It appeared to him at first that getting people to care was a big hurdle. We are bombarded with input on a daily basis, some of it is deliberately made up like tv drama for example. We perhaps don't always see the diamond among the glass because the glass is crafted to look exactly the same. No doubt, we hardly care about the characters on the screen, sure the stories tamper with our emotions and pull at our strings, but we don't involve ourselves more than perhaps a brief conversation over the ending credits. Real people don't have ending credits, and their stories don't warrant impersonal conversation. We want personal interaction, we crave it, we desire a sense of validation that we fit in somehow.
When Shala isn't contributing, he says he feels like he's in a “dark and gloomy place”. Yet with the arts, it's sometimes difficult to see how our work contributes. It's only when we get people saying to us that they understand and appreciate our art for themselves when we feel that we are contributing. Passive art is always powerful stuff, subconsciously we absorb all the images and phrases put before our eyes, so all the artists who feel underrated can take solace in this fact of life. It all nudges us in one direction or another, to varying degrees of freedom.
Tackling this issue for Shala was important. He wanted to assert a practical and clear benefit to his art. Maybe as assurance that he's not a narcissistic personality who knows the world would be better because of his random creations, he's looked towards real issues that actually do need our creative input. Solar power is one of those issues. Because of dirty fossil fuels and sinister nuclear power, the need for renewable and sustainable clean energy solutions is greater than ever. Being a Nigerian American, sunshine is something close to Shala's heart.
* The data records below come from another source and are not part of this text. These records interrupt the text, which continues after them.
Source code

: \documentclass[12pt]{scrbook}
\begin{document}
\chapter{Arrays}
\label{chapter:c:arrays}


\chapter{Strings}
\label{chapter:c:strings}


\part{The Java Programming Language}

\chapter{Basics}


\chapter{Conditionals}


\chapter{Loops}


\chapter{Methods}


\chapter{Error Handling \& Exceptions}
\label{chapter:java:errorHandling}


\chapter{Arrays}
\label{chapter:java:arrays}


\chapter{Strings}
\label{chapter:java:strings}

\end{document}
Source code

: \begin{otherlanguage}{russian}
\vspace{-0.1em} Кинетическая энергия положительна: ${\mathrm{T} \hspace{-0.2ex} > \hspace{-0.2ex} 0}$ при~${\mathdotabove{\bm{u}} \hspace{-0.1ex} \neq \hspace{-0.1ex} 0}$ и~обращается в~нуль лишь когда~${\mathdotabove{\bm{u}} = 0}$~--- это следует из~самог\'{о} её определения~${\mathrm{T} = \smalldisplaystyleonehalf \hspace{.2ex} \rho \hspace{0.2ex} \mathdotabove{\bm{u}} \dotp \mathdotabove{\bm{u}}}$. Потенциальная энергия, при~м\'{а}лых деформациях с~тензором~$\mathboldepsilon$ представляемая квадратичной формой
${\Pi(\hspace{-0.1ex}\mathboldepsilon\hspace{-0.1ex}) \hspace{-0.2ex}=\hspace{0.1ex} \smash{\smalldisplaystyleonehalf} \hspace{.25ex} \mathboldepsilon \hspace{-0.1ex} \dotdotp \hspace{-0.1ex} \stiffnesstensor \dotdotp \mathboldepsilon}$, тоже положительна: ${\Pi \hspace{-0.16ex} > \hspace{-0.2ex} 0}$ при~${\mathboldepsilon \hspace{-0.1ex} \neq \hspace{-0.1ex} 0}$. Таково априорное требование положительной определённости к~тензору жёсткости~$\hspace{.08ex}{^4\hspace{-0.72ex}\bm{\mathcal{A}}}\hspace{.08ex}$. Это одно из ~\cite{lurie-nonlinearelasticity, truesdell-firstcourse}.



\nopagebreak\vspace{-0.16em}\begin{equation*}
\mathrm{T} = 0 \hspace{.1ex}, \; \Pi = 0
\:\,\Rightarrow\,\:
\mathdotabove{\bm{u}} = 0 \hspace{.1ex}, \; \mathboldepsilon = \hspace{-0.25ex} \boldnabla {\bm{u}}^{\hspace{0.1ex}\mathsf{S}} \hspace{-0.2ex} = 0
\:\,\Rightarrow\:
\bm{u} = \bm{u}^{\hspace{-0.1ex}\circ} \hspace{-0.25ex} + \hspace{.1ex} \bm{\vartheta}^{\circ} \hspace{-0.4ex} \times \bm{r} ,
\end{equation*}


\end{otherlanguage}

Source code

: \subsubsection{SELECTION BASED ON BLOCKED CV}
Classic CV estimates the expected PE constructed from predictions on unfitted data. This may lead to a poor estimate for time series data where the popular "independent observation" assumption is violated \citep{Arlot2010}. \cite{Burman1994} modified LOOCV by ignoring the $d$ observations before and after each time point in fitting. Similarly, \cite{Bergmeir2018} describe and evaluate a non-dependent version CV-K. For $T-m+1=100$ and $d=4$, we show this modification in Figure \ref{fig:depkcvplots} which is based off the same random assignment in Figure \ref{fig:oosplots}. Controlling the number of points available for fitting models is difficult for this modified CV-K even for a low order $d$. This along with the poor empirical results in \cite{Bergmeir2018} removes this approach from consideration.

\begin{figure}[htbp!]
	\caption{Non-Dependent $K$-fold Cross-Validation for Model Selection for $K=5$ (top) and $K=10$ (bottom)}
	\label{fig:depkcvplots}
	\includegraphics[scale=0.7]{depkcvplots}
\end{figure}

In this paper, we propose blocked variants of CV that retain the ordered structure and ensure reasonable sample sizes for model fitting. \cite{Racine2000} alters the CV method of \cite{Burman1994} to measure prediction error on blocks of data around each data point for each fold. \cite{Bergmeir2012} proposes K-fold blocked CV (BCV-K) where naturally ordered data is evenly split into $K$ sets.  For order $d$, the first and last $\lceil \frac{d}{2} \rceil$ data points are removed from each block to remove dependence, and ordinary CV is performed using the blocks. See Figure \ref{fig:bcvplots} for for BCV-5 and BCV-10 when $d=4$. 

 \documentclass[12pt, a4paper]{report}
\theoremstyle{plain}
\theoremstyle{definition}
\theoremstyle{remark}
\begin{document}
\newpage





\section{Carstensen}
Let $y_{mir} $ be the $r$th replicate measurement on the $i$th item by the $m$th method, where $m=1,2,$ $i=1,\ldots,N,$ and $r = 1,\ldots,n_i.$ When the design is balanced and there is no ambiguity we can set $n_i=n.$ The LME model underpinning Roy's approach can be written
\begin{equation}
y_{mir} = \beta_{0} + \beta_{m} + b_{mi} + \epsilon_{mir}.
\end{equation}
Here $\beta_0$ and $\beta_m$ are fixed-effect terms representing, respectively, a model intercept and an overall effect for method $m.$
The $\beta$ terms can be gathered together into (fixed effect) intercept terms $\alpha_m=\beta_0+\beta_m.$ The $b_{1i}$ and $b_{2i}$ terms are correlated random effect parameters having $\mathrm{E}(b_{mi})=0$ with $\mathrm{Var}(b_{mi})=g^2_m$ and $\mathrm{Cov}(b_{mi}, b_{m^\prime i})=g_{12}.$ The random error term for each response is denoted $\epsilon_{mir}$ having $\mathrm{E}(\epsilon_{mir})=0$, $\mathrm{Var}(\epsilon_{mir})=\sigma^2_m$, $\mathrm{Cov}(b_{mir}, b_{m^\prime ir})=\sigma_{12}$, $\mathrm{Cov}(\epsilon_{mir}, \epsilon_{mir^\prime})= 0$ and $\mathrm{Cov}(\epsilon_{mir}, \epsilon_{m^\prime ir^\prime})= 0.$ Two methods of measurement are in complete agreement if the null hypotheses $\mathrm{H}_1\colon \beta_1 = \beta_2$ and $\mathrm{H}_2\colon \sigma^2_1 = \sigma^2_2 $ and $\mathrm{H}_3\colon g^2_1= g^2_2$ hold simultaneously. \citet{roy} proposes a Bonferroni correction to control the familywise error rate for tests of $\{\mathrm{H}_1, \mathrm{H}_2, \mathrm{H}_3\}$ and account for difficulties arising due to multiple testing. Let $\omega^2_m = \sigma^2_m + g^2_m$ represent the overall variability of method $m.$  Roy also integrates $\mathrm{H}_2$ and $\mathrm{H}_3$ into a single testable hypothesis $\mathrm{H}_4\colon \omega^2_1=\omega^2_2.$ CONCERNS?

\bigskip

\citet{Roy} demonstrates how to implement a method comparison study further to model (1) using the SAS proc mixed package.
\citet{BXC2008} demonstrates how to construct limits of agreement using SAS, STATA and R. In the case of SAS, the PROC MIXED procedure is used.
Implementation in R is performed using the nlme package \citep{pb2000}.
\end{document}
Sculpting with solar panels and painting them with classy imagery is the genius idea that might just get people interested in not only Shala but solar power too. With the help of his techie friends at M.I.T., a porous film was developed that held the pigment and allowed light to pass through it. When we have sunshine we have power and when we have power we have progress. It's important to make sure the progress is in the right direction, ethical and responsible policies must replace the outdated self-serving and non-future proof dinosaurs that came out of the industrial revolution. We learned from those days about giving workers decent conditions, decent pay, and now we are learning about cleaning up our processes. Shala has found freedom by contributing and by putting his creativity into the equation. One without the other doesn't lead to freedom for him.